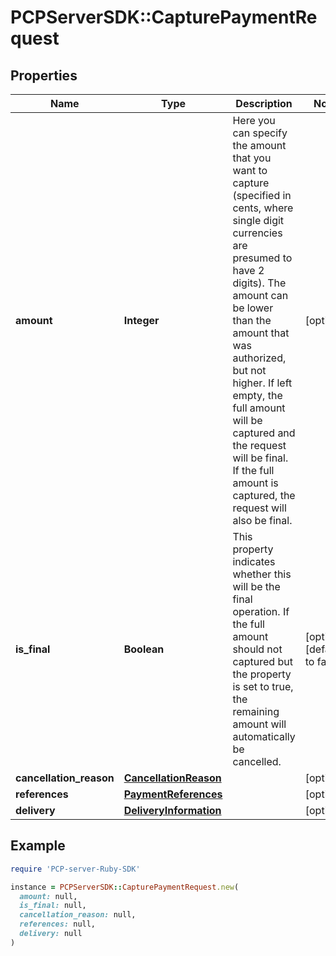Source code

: # PCPServerSDK::CapturePaymentRequest

## Properties

| Name | Type | Description | Notes |
| ---- | ---- | ----------- | ----- |
| **amount** | **Integer** | Here you can specify the amount that you want to capture (specified in cents, where single digit currencies are presumed to have 2 digits). The amount can be lower than the amount that was authorized, but not higher.   If left empty, the full amount will be captured and the request will be final.   If the full amount is captured, the request will also be final. | [optional] |
| **is_final** | **Boolean** | This property indicates whether this will be the final operation.  If the full amount should not captured but the property is set to true, the remaining amount will automatically be cancelled.  | [optional][default to false] |
| **cancellation_reason** | [**CancellationReason**](CancellationReason.md) |  | [optional] |
| **references** | [**PaymentReferences**](PaymentReferences.md) |  | [optional] |
| **delivery** | [**DeliveryInformation**](DeliveryInformation.md) |  | [optional] |

## Example

```ruby
require 'PCP-server-Ruby-SDK'

instance = PCPServerSDK::CapturePaymentRequest.new(
  amount: null,
  is_final: null,
  cancellation_reason: null,
  references: null,
  delivery: null
)
```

========================

(What to do): Count the lines of the listing above that include the word "PCPServerSDK" and report the number by itself.

(Result below): 2